**WHAT TO PRODUCE:**
Report every line of the records below that contains the word "Sample".

____________________

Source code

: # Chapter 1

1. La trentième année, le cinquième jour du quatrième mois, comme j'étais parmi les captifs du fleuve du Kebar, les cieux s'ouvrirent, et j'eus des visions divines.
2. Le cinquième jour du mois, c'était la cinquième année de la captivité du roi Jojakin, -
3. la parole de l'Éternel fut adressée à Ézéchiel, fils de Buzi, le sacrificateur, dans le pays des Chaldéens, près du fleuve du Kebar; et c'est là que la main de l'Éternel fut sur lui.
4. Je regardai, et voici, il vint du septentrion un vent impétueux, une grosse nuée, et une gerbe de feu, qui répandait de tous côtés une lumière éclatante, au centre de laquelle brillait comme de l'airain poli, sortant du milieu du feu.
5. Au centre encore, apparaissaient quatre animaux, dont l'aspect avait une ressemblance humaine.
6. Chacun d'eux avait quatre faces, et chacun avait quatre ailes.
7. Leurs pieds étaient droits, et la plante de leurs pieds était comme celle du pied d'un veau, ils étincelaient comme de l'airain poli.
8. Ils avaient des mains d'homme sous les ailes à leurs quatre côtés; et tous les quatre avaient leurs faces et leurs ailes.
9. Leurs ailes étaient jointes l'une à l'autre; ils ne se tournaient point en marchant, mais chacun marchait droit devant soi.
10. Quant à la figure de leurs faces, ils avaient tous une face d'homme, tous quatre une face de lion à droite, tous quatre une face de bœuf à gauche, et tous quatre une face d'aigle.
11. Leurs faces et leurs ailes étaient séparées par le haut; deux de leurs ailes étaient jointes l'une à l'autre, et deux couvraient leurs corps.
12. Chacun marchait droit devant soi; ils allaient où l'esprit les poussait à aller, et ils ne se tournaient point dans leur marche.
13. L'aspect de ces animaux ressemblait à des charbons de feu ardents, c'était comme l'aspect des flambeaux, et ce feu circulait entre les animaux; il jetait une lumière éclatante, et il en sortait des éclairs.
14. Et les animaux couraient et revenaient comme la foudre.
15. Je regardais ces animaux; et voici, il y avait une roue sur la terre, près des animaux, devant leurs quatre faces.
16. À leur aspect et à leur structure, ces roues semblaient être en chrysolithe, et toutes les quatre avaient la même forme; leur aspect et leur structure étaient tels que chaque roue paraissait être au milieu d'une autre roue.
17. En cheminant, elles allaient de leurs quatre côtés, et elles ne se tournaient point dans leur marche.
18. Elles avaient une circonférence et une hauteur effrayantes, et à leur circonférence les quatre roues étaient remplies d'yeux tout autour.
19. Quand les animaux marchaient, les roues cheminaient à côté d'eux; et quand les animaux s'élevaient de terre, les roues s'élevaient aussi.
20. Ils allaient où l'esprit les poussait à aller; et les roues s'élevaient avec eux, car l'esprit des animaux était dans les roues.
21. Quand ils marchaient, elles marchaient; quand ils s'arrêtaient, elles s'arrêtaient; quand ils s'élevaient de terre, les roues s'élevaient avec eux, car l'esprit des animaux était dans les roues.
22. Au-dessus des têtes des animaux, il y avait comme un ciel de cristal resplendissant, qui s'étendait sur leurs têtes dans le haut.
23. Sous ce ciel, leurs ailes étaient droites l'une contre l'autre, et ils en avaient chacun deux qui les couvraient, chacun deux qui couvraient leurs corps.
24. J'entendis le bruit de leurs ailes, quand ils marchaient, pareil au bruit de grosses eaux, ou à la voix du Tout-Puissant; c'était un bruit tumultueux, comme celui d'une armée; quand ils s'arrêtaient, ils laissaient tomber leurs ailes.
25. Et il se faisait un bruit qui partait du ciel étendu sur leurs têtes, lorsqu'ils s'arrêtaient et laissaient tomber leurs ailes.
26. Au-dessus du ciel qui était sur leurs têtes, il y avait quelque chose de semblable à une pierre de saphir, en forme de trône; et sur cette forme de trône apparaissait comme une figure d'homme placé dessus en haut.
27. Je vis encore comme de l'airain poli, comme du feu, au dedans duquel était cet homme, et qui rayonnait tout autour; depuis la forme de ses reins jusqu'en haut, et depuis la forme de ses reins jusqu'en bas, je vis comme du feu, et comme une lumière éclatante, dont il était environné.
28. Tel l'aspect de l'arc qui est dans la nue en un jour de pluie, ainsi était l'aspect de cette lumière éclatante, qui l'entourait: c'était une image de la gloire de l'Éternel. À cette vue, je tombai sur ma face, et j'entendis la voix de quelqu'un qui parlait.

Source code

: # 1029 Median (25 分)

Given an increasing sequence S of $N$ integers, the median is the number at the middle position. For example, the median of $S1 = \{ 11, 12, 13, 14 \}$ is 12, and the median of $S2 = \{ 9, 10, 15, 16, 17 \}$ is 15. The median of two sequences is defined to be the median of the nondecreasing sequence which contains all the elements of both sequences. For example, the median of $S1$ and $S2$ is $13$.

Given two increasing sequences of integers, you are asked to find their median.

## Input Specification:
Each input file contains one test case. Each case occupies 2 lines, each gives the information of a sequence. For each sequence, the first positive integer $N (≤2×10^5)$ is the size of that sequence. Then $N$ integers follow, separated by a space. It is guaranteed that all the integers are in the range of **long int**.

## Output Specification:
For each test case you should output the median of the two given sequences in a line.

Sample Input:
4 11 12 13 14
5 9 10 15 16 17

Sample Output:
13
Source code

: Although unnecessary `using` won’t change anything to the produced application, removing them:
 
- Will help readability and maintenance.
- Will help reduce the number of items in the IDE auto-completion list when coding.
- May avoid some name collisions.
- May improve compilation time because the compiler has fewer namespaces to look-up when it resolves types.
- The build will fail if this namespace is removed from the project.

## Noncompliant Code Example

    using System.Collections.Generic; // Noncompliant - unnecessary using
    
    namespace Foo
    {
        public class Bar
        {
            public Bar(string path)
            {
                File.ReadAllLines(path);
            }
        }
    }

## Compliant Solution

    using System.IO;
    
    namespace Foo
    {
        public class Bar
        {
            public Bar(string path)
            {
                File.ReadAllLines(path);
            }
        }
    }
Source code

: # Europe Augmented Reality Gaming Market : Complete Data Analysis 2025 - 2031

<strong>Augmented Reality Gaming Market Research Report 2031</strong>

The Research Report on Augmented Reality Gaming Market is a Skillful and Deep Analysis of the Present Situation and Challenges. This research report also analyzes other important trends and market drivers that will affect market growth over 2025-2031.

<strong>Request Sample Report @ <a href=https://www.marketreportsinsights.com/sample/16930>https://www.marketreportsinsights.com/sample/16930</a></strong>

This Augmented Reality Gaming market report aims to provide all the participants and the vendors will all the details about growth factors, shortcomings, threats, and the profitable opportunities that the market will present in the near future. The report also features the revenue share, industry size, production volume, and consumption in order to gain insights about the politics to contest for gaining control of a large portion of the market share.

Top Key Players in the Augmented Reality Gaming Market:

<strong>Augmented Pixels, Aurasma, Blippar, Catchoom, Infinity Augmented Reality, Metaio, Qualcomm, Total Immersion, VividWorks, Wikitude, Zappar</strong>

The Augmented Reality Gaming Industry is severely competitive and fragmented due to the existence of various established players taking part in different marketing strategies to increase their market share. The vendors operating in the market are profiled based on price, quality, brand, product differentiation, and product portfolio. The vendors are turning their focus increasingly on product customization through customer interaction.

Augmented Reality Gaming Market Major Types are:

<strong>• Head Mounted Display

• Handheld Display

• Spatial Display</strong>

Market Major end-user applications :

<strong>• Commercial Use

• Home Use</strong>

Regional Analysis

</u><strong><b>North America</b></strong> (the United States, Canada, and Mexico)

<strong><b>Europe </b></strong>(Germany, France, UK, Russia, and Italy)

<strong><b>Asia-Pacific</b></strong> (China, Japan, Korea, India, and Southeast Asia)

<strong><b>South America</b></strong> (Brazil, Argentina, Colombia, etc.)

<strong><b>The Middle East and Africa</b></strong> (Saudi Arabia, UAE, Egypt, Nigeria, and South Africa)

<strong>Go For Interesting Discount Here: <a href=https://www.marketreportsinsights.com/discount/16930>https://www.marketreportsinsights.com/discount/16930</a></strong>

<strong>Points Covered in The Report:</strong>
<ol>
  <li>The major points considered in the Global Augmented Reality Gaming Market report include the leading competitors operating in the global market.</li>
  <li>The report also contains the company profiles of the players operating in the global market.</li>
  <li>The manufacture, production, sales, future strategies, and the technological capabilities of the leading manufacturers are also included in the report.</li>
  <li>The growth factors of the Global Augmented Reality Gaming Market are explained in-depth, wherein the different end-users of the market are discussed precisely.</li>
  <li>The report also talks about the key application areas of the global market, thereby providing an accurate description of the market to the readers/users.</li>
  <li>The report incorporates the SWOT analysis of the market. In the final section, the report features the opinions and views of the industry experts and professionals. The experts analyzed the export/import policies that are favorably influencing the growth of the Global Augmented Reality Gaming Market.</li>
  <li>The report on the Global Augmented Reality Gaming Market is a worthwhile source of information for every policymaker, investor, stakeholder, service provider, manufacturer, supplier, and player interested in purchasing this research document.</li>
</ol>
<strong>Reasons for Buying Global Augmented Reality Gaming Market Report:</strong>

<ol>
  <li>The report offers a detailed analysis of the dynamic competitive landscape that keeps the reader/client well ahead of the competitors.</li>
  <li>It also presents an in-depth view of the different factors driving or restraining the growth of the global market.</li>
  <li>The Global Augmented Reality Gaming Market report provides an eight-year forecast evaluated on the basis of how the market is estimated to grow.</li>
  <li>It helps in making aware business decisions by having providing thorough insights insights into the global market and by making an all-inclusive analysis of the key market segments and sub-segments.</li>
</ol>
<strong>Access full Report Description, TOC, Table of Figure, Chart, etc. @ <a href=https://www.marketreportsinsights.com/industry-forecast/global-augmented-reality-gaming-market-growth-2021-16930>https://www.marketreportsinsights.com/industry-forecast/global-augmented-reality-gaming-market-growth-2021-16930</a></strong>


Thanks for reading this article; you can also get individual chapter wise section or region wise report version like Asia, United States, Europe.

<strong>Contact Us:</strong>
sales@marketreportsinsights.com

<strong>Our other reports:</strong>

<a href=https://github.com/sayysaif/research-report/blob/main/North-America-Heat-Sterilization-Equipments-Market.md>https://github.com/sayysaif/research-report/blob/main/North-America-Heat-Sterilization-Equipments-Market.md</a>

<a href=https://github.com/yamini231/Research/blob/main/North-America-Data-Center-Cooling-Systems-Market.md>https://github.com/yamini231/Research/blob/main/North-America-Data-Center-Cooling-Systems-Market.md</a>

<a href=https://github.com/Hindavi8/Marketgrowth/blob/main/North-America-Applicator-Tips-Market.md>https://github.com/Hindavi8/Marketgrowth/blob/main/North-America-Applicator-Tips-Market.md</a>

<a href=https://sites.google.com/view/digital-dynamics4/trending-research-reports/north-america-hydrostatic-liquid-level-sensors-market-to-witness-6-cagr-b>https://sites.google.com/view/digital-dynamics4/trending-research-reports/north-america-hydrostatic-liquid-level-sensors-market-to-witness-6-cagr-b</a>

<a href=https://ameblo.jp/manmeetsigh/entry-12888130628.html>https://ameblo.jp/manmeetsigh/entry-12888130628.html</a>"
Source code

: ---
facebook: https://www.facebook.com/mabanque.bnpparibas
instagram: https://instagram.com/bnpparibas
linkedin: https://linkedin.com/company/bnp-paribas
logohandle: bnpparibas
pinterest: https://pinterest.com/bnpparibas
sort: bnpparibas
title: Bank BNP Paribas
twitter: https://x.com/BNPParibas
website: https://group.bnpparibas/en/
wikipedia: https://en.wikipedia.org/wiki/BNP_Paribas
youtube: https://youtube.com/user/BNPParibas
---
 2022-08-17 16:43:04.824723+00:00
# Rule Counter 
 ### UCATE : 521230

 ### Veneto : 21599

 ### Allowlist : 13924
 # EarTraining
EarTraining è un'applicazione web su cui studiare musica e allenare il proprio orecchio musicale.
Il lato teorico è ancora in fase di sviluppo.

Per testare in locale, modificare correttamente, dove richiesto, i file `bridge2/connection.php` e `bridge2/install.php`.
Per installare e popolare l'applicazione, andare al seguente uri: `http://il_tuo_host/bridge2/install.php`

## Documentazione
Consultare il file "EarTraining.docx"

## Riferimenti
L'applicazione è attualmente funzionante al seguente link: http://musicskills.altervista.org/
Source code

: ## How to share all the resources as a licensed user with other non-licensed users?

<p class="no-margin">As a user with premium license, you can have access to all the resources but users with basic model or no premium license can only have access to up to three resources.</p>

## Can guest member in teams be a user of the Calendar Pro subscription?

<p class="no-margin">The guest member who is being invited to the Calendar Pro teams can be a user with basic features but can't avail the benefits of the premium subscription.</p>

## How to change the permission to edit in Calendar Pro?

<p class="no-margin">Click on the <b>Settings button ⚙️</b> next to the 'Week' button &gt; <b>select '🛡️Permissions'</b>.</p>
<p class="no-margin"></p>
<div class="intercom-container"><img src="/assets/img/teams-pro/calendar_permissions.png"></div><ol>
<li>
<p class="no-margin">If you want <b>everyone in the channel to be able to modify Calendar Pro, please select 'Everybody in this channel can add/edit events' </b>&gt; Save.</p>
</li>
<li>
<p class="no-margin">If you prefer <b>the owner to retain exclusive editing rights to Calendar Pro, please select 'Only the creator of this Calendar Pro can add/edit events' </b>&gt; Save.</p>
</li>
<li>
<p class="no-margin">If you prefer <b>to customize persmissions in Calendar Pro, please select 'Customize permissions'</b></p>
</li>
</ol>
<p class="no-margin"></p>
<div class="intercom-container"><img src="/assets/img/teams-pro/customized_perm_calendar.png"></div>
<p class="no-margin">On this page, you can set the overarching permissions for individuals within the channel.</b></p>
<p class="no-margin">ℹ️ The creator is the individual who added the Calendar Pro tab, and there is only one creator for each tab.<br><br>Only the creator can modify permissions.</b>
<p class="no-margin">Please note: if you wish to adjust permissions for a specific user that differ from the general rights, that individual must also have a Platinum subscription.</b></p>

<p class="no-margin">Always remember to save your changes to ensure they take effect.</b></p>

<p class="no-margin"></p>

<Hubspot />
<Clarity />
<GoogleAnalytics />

____________________

**EXPECTED ANSWER:**
Sample Input:
Sample Output:
<strong>Request Sample Report @ <a href=https://www.marketreportsinsights.com/sample/16930>https://www.marketreportsinsights.com/sample/16930</a></strong>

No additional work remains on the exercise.